At this stage, we address any issues arising from the preliminary sketch and develop the design to a stage from which detailed design and specifications can be prepared. This design details how the building might be put together and will be presented with dimensions on floor plans, elevations, perspective sketches of interior and exterior, and a preliminary schedule of material and finishes. We can also revise the cost estimate and report on resource consent issues.
The detailed design is based on an approved developed design. These “working drawings” are created so the builder can submit a contract price or tender to build and we can apply for building consent. We prepare extra construction and finishing details – like windows, kitchen, bathrooms – schedules and drawings and specifications.

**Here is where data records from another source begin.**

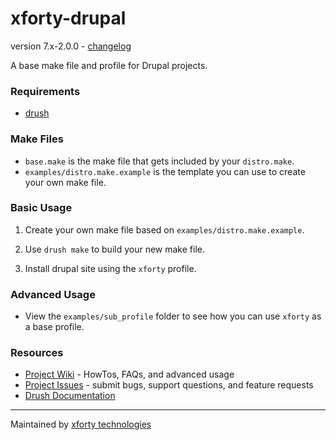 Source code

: xforty-drupal
==============
version 7.x-2.0.0 - [changelog](https://github.com/xforty/xforty-drupal/commits/7.x)

A base make file and profile for Drupal projects.

### Requirements

* [drush](http://drupal.org/project/drush)

### Make Files

* `base.make` is the make file that gets included by your `distro.make`.
* `examples/distro.make.example` is the template you can use to create your own make file.

### Basic Usage

1. Create your own make file based on `examples/distro.make.example`.

2. Use `drush make` to build your new make file.

3. Install drupal site using the `xforty` profile.

### Advanced Usage

* View the `examples/sub_profile` folder to see how you can use
  `xforty` as a base profile.

### Resources

* [Project Wiki](https://github.com/xforty/xforty-drupal/wiki) - HowTos,
  FAQs, and advanced usage
* [Project Issues](https://github.com/xforty/xforty-drupal/issues) - submit
  bugs, support questions, and feature requests
* [Drush Documentation](http://drush.ws)

--------------------------------------------------------------------- 
Maintained by [xforty technologies](http://www.xforty.com)
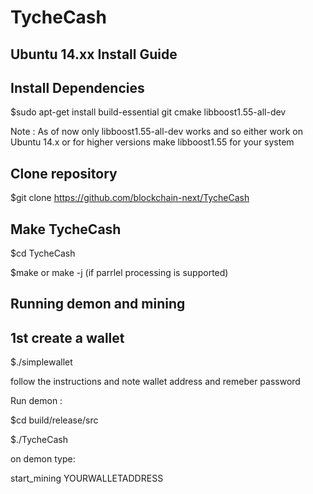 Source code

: # TycheCash
## Ubuntu 14.xx Install Guide

## Install Dependencies 
$sudo apt-get install build-essential git cmake libboost1.55-all-dev 

Note : As of now only libboost1.55-all-dev works and so either work on Ubuntu 14.x or for higher versions make libboost1.55 for your system

## Clone repository

$git clone https://github.com/blockchain-next/TycheCash

## Make TycheCash

$cd TycheCash

$make or make -j (if parrlel processing is supported)

## Running demon and mining

## 1st create a wallet
$./simplewallet 

follow the instructions and note wallet address and remeber password

Run demon :

$cd build/release/src

$./TycheCash

on demon type:

start_mining YOURWALLETADDRESS
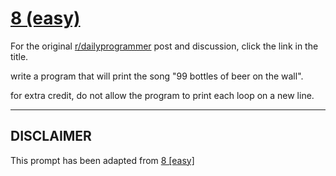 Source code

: # [8 (easy)](https://www.reddit.com/r/dailyprogrammer/comments/pserp/2162012_challenge_8_easy/)

For the original [r/dailyprogrammer](https://www.reddit.com/r/dailyprogrammer/) post and discussion, click the link in the title.

write a program that will print the song "99 bottles of beer on the wall".

for extra credit, do not allow the program to print each loop on a new line.


----
## **DISCLAIMER**
This prompt has been adapted from [8 [easy]](https://www.reddit.com/r/dailyprogrammer/comments/pserp/2162012_challenge_8_easy/
)
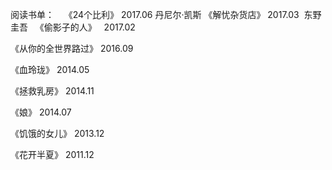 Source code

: 阅读书单：
  
  《24个比利》  2017.06  丹尼尔·凯斯 
  《解忧杂货店》  2017.03  东野圭吾
  
  《偷影子的人》   2017.02  

  《从你的全世界路过》  2016.09
  
  《血玲珑》  2014.05
  
  《拯救乳房》  2014.11
  
  《娘》  2014.07
  
  《饥饿的女儿》 2013.12
  
  《花开半夏》  2011.12
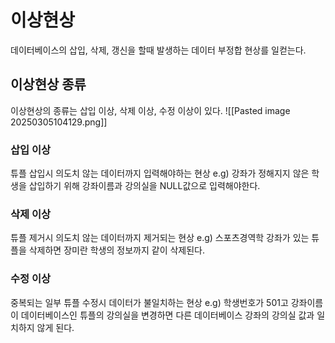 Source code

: # 이상현상
데이터베이스의 삽입, 삭제, 갱신을 할때 발생하는 데이터 부정합 현상를 일컫는다.
## 이상현상 종류
이상현상의 종류는 삽입 이상, 삭제 이상, 수정 이상이 있다.
![[Pasted image 20250305104129.png]]
### 삽입 이상
튜플 삽입시 의도치 않는 데이터까지 입력해야하는 현상
e.g) 강좌가 정해지지 않은 학생을 삽입하기 위해 강좌이름과 강의실을 NULL값으로 입력해야한다.
### 삭제 이상
튜플 제거시 의도치 않는 데이터까지 제거되는 현상
e.g) 스포츠경역학 강좌가 있는 튜플을 삭제하면 장미란 학생의 정보까지 같이 삭제된다.
### 수정 이상
중복되는 일부 튜플 수정시 데이터가 불일치하는 현상
e.g) 학생번호가 501고 강좌이름이 데이터베이스인 튜플의 강의실을 변경하면 다른 데이터베이스 강좌의 강의실 값과 일치하지 않게 된다. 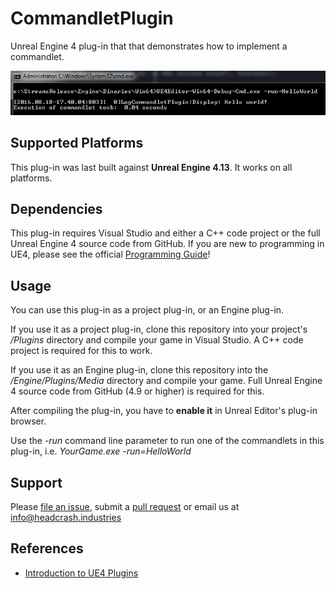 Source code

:# CommandletPlugin

Unreal Engine 4 plug-in that that demonstrates how to implement a commandlet.

![Screenshot](Docs/screenshot.png)


## Supported Platforms

This plug-in was last built against **Unreal Engine 4.13**. It works on all
platforms.


## Dependencies

This plug-in requires Visual Studio and either a C++ code project or the full
Unreal Engine 4 source code from GitHub. If you are new to programming in UE4,
please see the official [Programming Guide](https://docs.unrealengine.com/latest/INT/Programming/index.html)! 


## Usage

You can use this plug-in as a project plug-in, or an Engine plug-in.

If you use it as a project plug-in, clone this repository into your project's
*/Plugins* directory and compile your game in Visual Studio. A C++ code project
is required for this to work.

If you use it as an Engine plug-in, clone this repository into the
*/Engine/Plugins/Media* directory and compile your game. Full Unreal Engine 4
source code from GitHub (4.9 or higher) is required for this.

After compiling the plug-in, you have to **enable it** in Unreal Editor's
plug-in browser.

Use the *-run* command line parameter to run one of the commandlets in this
plug-in, i.e. *YourGame.exe -run=HelloWorld*


## Support

Please [file an issue](https://github.com/ue4plugins/CommandletPlugin/issues),
submit a [pull request](https://github.com/ue4plugins/CommandletPlugin/pulls?q=is%3Aopen+is%3Apr)
or email us at info@headcrash.industries


## References

* [Introduction to UE4 Plugins](https://wiki.unrealengine.com/An_Introduction_to_UE4_Plugins)
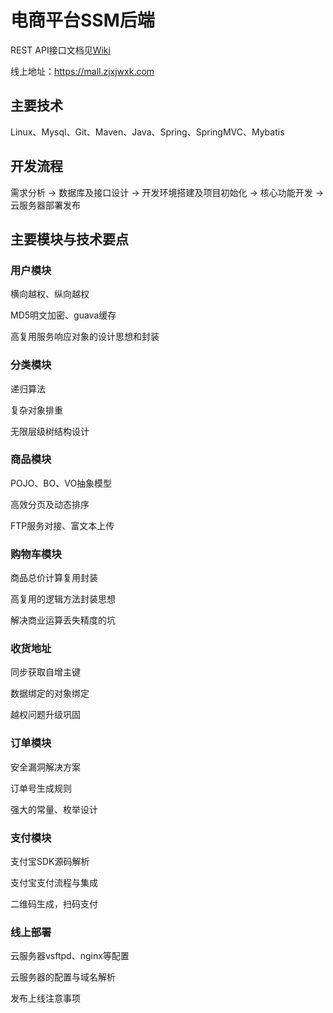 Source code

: 电商平台SSM后端
=======


REST API接口文档见[Wiki](https://github.com/zjxjwxk/MMall/wiki)

线上地址：https://mall.zjxjwxk.com

## 主要技术

Linux、Mysql、Git、Maven、Java、Spring、SpringMVC、Mybatis

## 开发流程

需求分析 -> 数据库及接口设计 -> 开发环境搭建及项目初始化 -> 核心功能开发 -> 云服务器部署发布

## 主要模块与技术要点

### 用户模块
横向越权、纵向越权

MD5明文加密、guava缓存

高复用服务响应对象的设计思想和封装

### 分类模块
递归算法

复杂对象排重

无限层级树结构设计

### 商品模块
POJO、BO、VO抽象模型

高效分页及动态排序

FTP服务对接、富文本上传

### 购物车模块
商品总价计算复用封装

高复用的逻辑方法封装思想

解决商业运算丢失精度的坑

### 收货地址
同步获取自增主键

数据绑定的对象绑定

越权问题升级巩固

### 订单模块
安全漏洞解决方案

订单号生成规则

强大的常量、枚举设计

### 支付模块
支付宝SDK源码解析

支付宝支付流程与集成

二维码生成，扫码支付

### 线上部署
云服务器vsftpd、nginx等配置

云服务器的配置与域名解析

发布上线注意事项
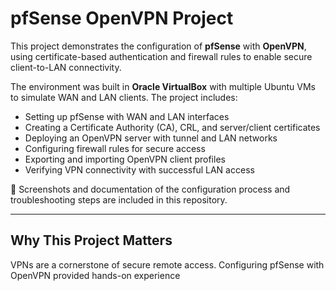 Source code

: # pfSense OpenVPN Project

This project demonstrates the configuration of **pfSense** with **OpenVPN**, using certificate-based authentication and firewall rules to enable secure client-to-LAN connectivity.  

The environment was built in **Oracle VirtualBox** with multiple Ubuntu VMs to simulate WAN and LAN clients. The project includes:  

- Setting up pfSense with WAN and LAN interfaces  
- Creating a Certificate Authority (CA), CRL, and server/client certificates  
- Deploying an OpenVPN server with tunnel and LAN networks  
- Configuring firewall rules for secure access  
- Exporting and importing OpenVPN client profiles  
- Verifying VPN connectivity with successful LAN access  

📸 Screenshots and documentation of the configuration process and troubleshooting steps are included in this repository.  

---

## Why This Project Matters

VPNs are a cornerstone of secure remote access. Configuring pfSense with OpenVPN provided hands-on experience
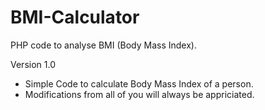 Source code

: # BMI-Calculator
PHP code to analyse BMI (Body Mass Index).

Version 1.0
* Simple Code to calculate Body Mass Index of a person.
* Modifications from all of you will always be appriciated.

A number of building contractors are usually invited to competitively tender for the project – that is to submit their proposed costs and time to carry out the job. Contract documents are drawn up for signing. We strongly advise clients to take the risk out of the procurement and building process by taking advantage of our full service from inception to project completion. We believe this continued involvement, particularly in light of increased government bureaucracy and the leaky house syndrome, significantly reduces the risks and results in a better final product. We recommend clients discuss these risks with us before ending the client-architect relationship.
Contract Administration & Observation
The architect’s role is twofold: observing the construction and administering the contract. Once construction is under way, we visit the site regularly to observe the progress of the works and ensure the design is constructed according to specifications and to its original intent. Among many other tasks, we maintain records, liaise with and co-ordinate consultants, receive and review payment claims from contractors and issue variations to enable the project budget to be maintained. Once construction is complete, we follow up with the building contractor any items that need completing or putting right as determined in the conditions of contract.